Try analysis : with $a<b<c,$ by differentiating $c$ times your equality, you will get $$0=c!$$ which is impossible, and then you get your contradiction.

Answer 3

How about using induction: Having shown that $\{1,x,x^2,\ldots,x^{n-1}\}$ are linearly independent, let's deduce that $\{1,x,x^2,\ldots,x^{n}\}$ are linearly independent. Indeed, suppose that $c_0+c_1x+c_2x^2+\cdots+c_nx^n=0$ for all $x$. Then in particular (take $x=0$) we must have $c_0=0$, and consequently $$ x\cdot(c_1+c_2x+c_3x^2+\cdots c_nx^{n-1})=0,\qquad\forall x, $$ which implies that $c_1+c_2x+c_3x^2+\cdots c_nx^{n-1}=0$ for all $x$, and in turn that $c_1=c_2=\cdots=c_n=0$, by the induction hypothesis.$\phantom{b}$

Answer 4

Here is the sketch of a non-calculus proof. For this answer, I am assuming you are interested in polynomials over the real or complex numbers, and are thinking of them in terms of their values as functions.
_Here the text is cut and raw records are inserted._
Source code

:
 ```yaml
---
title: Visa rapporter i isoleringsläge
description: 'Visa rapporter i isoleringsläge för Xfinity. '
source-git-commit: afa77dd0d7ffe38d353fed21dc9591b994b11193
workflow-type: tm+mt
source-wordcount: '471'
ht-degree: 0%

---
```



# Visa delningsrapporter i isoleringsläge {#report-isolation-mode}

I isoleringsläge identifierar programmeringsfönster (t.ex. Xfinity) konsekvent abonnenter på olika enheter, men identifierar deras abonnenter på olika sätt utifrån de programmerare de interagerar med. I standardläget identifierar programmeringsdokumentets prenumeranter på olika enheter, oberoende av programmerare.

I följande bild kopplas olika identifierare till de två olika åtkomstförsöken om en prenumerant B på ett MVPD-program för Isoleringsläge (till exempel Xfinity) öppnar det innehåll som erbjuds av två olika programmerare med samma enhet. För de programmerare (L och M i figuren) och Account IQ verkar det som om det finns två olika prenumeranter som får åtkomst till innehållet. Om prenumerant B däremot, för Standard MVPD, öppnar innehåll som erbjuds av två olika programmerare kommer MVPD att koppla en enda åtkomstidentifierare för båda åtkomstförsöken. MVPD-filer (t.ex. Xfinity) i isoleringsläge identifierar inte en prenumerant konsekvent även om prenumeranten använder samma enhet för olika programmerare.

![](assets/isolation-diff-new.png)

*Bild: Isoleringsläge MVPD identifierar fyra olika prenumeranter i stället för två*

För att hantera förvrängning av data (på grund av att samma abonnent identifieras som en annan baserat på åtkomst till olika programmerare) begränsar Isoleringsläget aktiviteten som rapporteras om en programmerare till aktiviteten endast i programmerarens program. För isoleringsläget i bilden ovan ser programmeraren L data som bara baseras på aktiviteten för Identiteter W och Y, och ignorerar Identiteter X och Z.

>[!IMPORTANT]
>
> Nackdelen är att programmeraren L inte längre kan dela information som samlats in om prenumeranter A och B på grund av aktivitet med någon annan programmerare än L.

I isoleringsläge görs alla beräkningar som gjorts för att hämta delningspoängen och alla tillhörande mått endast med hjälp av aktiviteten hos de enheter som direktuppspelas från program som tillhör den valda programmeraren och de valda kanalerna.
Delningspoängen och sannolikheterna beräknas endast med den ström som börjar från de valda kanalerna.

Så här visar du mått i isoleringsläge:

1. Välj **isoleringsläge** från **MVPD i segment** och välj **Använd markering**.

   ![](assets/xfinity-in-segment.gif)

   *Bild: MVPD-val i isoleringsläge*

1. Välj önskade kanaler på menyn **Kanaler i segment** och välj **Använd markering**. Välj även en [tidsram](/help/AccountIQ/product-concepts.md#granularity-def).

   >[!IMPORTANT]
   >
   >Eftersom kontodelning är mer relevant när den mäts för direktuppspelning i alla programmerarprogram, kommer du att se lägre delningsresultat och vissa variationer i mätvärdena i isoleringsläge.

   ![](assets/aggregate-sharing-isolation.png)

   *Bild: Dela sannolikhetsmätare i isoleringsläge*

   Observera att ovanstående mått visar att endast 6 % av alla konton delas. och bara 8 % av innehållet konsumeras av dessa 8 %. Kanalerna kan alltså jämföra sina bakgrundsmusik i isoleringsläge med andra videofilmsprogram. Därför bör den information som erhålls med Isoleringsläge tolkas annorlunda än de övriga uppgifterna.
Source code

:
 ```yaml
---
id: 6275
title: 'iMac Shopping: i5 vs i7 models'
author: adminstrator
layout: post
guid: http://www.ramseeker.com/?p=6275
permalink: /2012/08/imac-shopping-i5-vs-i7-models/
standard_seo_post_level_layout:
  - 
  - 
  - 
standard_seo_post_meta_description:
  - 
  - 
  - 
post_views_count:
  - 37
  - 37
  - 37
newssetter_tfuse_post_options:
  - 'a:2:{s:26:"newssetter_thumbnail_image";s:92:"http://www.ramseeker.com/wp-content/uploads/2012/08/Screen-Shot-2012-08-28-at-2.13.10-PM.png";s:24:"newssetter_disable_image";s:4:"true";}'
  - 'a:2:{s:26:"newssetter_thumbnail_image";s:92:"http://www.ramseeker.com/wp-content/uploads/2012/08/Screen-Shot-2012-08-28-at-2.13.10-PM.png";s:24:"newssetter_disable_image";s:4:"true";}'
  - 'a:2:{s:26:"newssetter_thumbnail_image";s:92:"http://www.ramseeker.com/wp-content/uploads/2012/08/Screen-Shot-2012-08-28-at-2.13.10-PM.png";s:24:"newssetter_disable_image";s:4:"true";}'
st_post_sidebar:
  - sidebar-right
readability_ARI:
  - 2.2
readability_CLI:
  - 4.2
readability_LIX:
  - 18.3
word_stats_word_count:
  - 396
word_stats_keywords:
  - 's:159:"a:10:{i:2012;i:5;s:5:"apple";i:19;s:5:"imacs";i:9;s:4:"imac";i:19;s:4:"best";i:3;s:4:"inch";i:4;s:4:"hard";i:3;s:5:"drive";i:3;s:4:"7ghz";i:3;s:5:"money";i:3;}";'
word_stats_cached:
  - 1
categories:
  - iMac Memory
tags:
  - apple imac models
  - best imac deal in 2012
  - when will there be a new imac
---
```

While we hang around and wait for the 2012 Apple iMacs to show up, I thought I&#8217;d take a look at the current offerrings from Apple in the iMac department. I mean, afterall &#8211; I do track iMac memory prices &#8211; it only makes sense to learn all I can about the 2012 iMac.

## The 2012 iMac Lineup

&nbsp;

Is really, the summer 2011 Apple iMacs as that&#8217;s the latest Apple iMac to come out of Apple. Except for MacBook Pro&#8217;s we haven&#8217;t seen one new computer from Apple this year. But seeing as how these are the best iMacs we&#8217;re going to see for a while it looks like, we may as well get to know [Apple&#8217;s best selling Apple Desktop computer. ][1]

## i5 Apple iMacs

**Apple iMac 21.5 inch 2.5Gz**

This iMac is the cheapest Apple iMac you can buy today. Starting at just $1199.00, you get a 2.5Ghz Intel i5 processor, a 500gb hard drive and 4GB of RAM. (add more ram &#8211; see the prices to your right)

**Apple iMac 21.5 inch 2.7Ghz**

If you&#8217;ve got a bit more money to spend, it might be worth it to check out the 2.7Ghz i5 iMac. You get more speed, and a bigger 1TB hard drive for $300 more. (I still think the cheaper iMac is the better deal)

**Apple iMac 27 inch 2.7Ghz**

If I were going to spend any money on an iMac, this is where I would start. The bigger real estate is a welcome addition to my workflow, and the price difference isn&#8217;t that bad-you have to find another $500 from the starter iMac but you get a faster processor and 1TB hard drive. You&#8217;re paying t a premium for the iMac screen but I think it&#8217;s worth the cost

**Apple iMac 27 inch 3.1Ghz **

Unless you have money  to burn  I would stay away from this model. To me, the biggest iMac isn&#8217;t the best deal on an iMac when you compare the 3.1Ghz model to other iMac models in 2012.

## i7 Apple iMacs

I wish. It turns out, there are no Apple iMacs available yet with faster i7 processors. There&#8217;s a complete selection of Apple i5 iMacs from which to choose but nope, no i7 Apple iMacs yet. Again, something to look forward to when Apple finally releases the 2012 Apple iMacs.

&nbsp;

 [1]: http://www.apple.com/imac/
So, taking a more analysis-oriented view rather than the algebraic view that others such as egreg have already discussed.

Given a set of points $x_i$, consider the Vandermonde matrix with entries $$M_{ij} = x_i^j.$$ That is, the first column is the polynomial $f(x)=1$ evaluated at all the points, the second column is $f(x)=x$ evaluated at all the points, and so forth.

If we can find any set of points $x_i$ such that $M$ is invertible, then the polynomials are linearly independent on that set of points, and so they are linearly independent generally.

Consider evaluating the polynomials on the set of points $0,1,2,3,\dots,n$. The Vandermonde matrix is:

$$\begin{bmatrix} 1 & 0 & 0 & 0 & \dots & 0 \\ 1 & 1 & 1 & 1 & \dots & 1 \\ 1 & 2 & 4 & 8 & \dots & 2^n \\ 1 & 3 & 9 & 27 & \dots & 3^n \\ \vdots & \vdots & \vdots & \vdots & \ddots & \vdots \\ 1 & n & n^2 & n^3 & \dots & n^n \end{bmatrix}.$$

If one performs Gaussian elimination (without pivoting) to compute a LU factorization of this matrix, the process never breaks down and diagonal entries on the $U$ matrix take the factorial values, $$u_{kk}=k!$$ which can be proven via a straightforward but tedious induction proof.

Since $M$ has a non-degenerate LU factorization, it is invertible, and so the polynomials are linearly independent.